Ginny takes one look at the stairs, one look at the luggage, and opts to go with us, after all there must surely be an elevator somewhere. But no, instead we head for the very end of the train platform where the Frenchman proceeds to push me across the tracks, clutching my crutches in my arms like a shield. Just the thing to fend off a high speed TVG train that I'm convinced is going to come racing around the corner at any minute.
"Stop" I yell, "Help", as images flash through my mind of my much loved and carefully cared for body parts splattering from one end of the station to the other. I look over and see poor Ginny, loaded down like an Mongolian packer crossing the Himalayas following the best she can, bent over under the load, bags and suitcases swaying to and fro. 
Finally settled on the train I ask the Italian conductor to arrange for a wheel chair when we get to Milan. "No problem," he says, "I'm getting off in Genoa so when the next conductor comes on, just remind him.". 
When we arrive in Genoa and the new conductor comes on, I do.
"Signora, Signora, Signora," he clucks. "It is all taken care of." 
Fifteen minutes later he’s  back. "My colleagues in Milan want to know your name."
"My name? Are they afraid they won't recognize the person with the bright green cast on her leg carrying crutches as the one who needs a wheel chair?"
"Don't ask," he says.
I give him my Italian Identity Card and he reads my name into his cell phone. “Thank goodness you have an Italian name,” he says, “if you were German or Swedish they would have hung up on me.”
Once home, I'm stir crazy before the door closes behind me. Ginny was leaving soon to go back to the States so she spends the next couple of days running back and forth to the grocery store stocking my cupboard with stuff like tuna fish, pasta, frozen veggies and water. 
"That's what Nonna did during the War,” I tell her. "Stock up on stuff”.
Banal conversation. What I really want to know is if the lust of my life, the dairy department stocker at the GS grocery store is cheating on me and staring at her like he stares at me.  I finally get up the nerve to ask.
"I don't think so," she says. "Nobody stared at me."
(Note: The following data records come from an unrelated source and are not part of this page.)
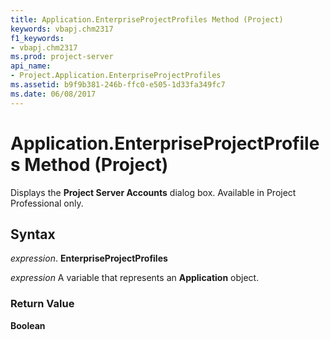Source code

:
 ```yaml
---
title: Application.EnterpriseProjectProfiles Method (Project)
keywords: vbapj.chm2317
f1_keywords:
- vbapj.chm2317
ms.prod: project-server
api_name:
- Project.Application.EnterpriseProjectProfiles
ms.assetid: b9f9b381-246b-ffc0-e505-1d33fa349fc7
ms.date: 06/08/2017
---
```



# Application.EnterpriseProjectProfiles Method (Project)

Displays the  **Project Server Accounts** dialog box. Available in Project Professional only.


## Syntax

 _expression_. **EnterpriseProjectProfiles**

 _expression_ A variable that represents an **Application** object.


### Return Value

 **Boolean**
Good thing, I thought, because she's a lot cuter than I am.
On my own after Ginny leaves, I rent a wheel chair. The elevator in the apartment building is a tiny little thing, so I have to shoehorn the wheel chair into it, and then squeeze my self in as well. But that turns out to be the least of my problems. Once on the street I can't get the chair to go straight. It wants to veer to the right. And while my street has wheel chair access, motorists use them as access driveways to park on the sidewalk so they are crumbled and broken up, which means that once I get the chair down into the street, I  can't get back up to the sidewalk. It is a nightmare. 
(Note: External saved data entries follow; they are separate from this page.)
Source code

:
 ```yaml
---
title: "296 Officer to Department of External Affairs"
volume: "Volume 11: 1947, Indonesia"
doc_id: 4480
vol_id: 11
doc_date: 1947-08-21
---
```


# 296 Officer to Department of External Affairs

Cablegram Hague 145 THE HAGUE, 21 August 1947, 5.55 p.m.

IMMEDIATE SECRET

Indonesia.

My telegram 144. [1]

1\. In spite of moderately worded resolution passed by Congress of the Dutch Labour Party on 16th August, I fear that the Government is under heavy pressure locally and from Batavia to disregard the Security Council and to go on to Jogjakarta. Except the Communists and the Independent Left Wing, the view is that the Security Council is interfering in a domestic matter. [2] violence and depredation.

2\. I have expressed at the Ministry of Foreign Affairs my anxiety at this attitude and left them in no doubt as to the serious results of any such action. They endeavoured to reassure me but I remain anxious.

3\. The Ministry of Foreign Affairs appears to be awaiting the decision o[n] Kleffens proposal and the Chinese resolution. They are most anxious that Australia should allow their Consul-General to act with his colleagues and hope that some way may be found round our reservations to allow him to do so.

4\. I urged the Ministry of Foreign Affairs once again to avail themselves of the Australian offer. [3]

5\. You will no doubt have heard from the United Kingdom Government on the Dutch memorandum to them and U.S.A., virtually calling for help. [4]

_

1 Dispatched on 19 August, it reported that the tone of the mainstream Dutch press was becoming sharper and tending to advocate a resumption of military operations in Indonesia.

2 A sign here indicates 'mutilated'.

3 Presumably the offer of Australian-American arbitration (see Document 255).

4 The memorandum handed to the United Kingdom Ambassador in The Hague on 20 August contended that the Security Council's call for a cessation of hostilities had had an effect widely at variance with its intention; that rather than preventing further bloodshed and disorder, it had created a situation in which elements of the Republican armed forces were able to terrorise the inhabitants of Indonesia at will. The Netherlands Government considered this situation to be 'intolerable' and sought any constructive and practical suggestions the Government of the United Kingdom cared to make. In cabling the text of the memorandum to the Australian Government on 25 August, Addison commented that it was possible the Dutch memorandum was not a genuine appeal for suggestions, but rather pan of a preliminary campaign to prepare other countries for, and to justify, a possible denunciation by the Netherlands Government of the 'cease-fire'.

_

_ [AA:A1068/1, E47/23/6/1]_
 The cast is making me crazy. I hate it with all my heart. I am afraid to go to sleep at night for fear it is cutting off my circulation and a blood clot is forming and speeding straight for my brain and I am convinced I am going to wake up dead. I decide to call Francesco, an orthopedic surgeon I know, and ask if he would please come over and take a look at the x-rays and take the cast off, for surely it is not an absolute necessity.
He comes over that same night. The cast has to stay.
How long, I want to know.
Six weeks.
Six weeks! No relief from this hot itchy thing until October? It’s inhumane. It’s excessive cruelty. It’s against every international law on the books, it’s even against the Geneva Convention I whine.
"Phyllis, Phyllis, Phyllis, you are the worst patient I have ever met," he says shaking his head as he walks out the door. 
In the end, an exhausted Ginny was happy to get home and I managed to survive. Since then Ginny and I have gone on to many other adventures, like the time we almost got washed overboard on a boat trip to the Cinque Terre. But never mind, that's another story for another day. Besides, from the conversation we had yesterday, I have a feeling there are more adventures in our future, and I for one can't wait.